Vanity Cake with Lemon Balm Icing (Project VICTORIAN CAKES)
The first recipe in Victorian Cakes is for Vanity Cake, an heirloom family recipe often baked by the oldest Campion sister, Emily. Considered rather adventurous (the chapter on Emily is entitled Our Daring Sister), she took the original recipe and made it her own by placing a delicate layer of Lemon Verbena leaves into the buttered pan, then spooning the batter over the leaves. When baked and cooled, she would carefully remove the leaves then cover the cake in "a delicate icing faintly flavored with lemon."
As fresh Lemon Verbena is difficult to find (and expensive) this time of year, I chose to use Lemon Balm, a cousin of Verbena, for flavoring. I discovered that whole, fresh leaves of Lemon Balm are also a tad difficult to find in January, so a box of good Lemon Balm tea it was. More on the use of that below.
Though modern ingredients and measurements are given (the memoir was first published in 1941), oven temperatures, baking times, pan sizes, and other such helpful tidbits are noticeably absent. So, I guessed (though it was educated)!
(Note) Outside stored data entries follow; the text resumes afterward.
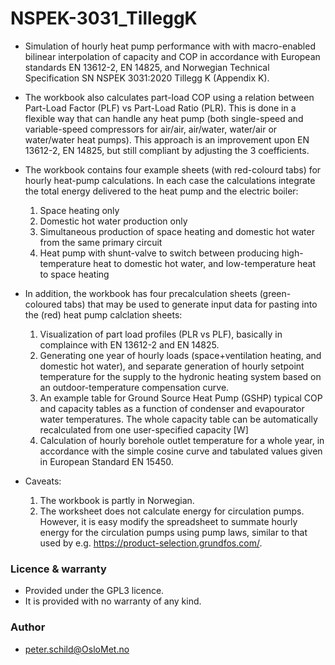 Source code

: # NSPEK-3031_TilleggK
- Simulation of hourly heat pump performance with with macro-enabled bilinear interpolation of capacity and COP in accordance with European standards EN 13612-2, EN 14825, and Norwegian Technical Specification SN NSPEK 3031:2020 Tillegg K (Appendix K).
- The workbook also calculates part-load COP using a relation between Part-Load Factor (PLF) vs Part-Load Ratio (PLR). This is done in a flexible way that can handle any heat pump (both single-speed and variable-speed compressors for air/air, air/water, water/air or water/water heat pumps). This approach is an improvement upon EN 13612-2, EN 14825, but still compliant by adjusting the 3 coefficients.

- The workbook contains four example sheets (with red-colourd tabs) for hourly heat-pump calculations. In each case the calculations integrate the total energy delivered to the heat pump and the electric boiler:
  1. Space heating only
  2. Domestic hot water production only
  3. Simultaneous production of space heating and domestic hot water from the same primary circuit 
  4. Heat pump with shunt-valve to switch between producing high-temperature heat to domestic hot water, and low-temperature heat to space heating
- In addition, the workbook has four precalculation sheets (green-coloured tabs) that may be used to generate input data for pasting into the (red) heat pump calclation sheets:
  1. Visualization of part load profiles (PLR vs PLF), basically in complaince with EN 13612-2 and EN 14825.
  2. Generating one year of hourly loads (space+ventilation heating, and domestic hot water), and separate generation of hourly setpoint temperature for the supply to the hydronic heating system based on an outdoor-temperature compensation curve.
  3. An example table for Ground Source Heat Pump (GSHP) typical COP and capacity tables as a function of condenser and evapourator water temperatures. The whole capacity table can be automatically recalculated from one user-specified capacity [W]
  4. Calculation of hourly borehole outlet temperature for a whole year, in accordance with the simple cosine curve and tabulated values given in European Standard EN 15450.
- Caveats:
  1. The workbook is partly in Norwegian.
  2. The worksheet does not calculate energy for circulation pumps. However, it is easy modify the spreadsheet to summate hourly energy for the circulation pumps using pump laws, similar to that used by e.g. https://product-selection.grundfos.com/.


### Licence & warranty
- Provided under the GPL3 licence.
- It is provided with no warranty of any kind.

### Author
- peter.schild@OsloMet.no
For this cake, I used this Nordic Ware Coffee Cake Pan which produces a nice shape and is not as large as other tube pans, though I would think that any standard tube or bundt pan would work. I could see two 8" cake pans working as well.
Essentially a Genoise, the recipe can adapt to just about any flavoring (even perfume, though with unfortunate results! More on that in a few weeks!), and I imagine (as is mentioned in the book) that almond, lemon, and vanilla would all be lovely. If you choose to go that route, I would add a tsp of vanilla, 1/2 tsp of almond, or the half the juice from one lemon to the milk before mixing.
As prepared by me, it was . . . fine. Not too bad, really. I suffered from egg-white-fear and did not fold them in as thoroughly as I should have. And it lacked any flavor other than the faint brush of Lemon Balm on the tongue. Next time, I would consider adding a touch of lemon or vanilla to the batter. Or Orange Flower Water! Yes, that would be excellent!
Check back on Monday for a proper introduction to Caroline, her family, and the book that has entranced me so. Until then . . .
Vanity Cake with Lemon Balm Icing
Adapted from Victorian Cakes by Caroline B. King
113 g (1 stick) unsalted butter, softened
300 g (1 ½ c) sugar
188 g (1 ½ c) all-purpose flour
64 g (½ c) cornstarch
9 g (1 ½ tsp) baking powder
½ tsp kosher salt
120 g (½ c) milk
6 whites from large eggs, at room temperature
Preheat the oven to 350 d. Liberally butter your chosen pan(s).
Sift together the all-purpose flour, cornstarch, baking powder and salt. Set aside.
Cream the softened butter with the sugar until fluffy. On low speed, or by hand, mix in the dry ingredients in three parts alternated with the milk, beginning and ending with the dry. Set aside.
Whip the 6 egg whites to a stiff peak. Gently fold into the cake batter, mixing thoroughly but with a light hand.
Spoon batter into the pan, smoothing the top.
Bake 30-35 min until the top is lightly browned, edges are pulling away from the pan, and a tester comes out clean.
Let cool in pan 10 min, then remove to a rack to cool completely.
Lemon Balm Icing:
Brew a strong, small cup of hot Lemon Balm tea. Let cool. Whisk the cooled tea into confectioners sugar until desired consistency is reached.
Liberally smooth the icing over the cake.